* **To do**
Lines that contain "texttt": how many are there in the listing below? Answer with a number and nothing more.

* **Dataset excerpts**
+++
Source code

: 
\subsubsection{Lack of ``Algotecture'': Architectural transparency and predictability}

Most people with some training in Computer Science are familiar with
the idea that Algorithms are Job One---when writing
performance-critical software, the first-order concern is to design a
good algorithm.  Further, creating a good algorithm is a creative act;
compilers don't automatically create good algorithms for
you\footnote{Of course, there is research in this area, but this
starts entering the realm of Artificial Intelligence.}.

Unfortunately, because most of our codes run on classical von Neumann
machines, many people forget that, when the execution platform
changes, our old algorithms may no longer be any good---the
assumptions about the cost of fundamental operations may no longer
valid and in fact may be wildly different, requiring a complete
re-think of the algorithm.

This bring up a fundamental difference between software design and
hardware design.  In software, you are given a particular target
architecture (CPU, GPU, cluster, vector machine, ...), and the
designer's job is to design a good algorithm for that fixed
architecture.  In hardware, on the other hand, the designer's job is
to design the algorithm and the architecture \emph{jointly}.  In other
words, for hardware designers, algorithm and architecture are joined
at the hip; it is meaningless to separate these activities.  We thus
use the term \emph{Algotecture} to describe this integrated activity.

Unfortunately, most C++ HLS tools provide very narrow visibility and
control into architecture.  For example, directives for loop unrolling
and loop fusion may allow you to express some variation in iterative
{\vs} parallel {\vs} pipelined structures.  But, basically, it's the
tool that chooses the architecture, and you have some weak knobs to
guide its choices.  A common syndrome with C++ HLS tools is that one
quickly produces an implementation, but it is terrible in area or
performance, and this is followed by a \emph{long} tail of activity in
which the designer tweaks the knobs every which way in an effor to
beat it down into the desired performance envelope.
+++
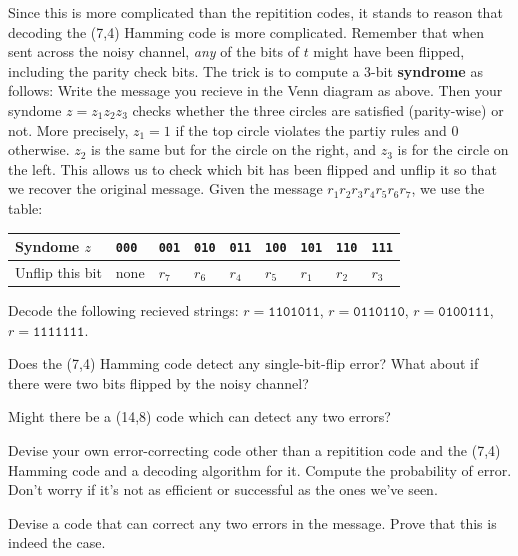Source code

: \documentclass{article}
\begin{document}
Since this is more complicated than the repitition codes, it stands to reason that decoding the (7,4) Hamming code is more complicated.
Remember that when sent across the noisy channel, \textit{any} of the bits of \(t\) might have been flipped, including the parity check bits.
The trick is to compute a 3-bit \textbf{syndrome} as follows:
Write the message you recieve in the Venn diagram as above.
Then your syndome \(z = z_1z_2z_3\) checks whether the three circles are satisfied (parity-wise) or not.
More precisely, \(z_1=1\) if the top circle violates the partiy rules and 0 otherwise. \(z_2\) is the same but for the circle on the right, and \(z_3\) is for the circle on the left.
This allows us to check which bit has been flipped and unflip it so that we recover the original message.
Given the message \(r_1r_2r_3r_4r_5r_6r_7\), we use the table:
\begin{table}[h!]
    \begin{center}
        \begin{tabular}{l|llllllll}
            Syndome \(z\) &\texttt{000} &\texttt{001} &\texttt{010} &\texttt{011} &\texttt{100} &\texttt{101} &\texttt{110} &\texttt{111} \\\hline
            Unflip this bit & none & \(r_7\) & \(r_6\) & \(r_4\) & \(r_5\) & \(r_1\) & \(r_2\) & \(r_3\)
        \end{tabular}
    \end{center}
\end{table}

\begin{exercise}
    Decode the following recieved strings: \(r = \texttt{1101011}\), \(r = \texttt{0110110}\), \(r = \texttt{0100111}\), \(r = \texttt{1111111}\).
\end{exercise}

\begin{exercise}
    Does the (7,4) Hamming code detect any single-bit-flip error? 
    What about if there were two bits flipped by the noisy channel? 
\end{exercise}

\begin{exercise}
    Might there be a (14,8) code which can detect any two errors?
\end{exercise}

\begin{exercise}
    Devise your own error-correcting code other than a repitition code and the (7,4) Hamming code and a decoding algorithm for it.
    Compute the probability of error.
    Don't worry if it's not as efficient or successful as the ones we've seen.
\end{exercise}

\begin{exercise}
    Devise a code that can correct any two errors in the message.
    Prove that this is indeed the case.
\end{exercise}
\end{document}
+++
* **Expected answer**
2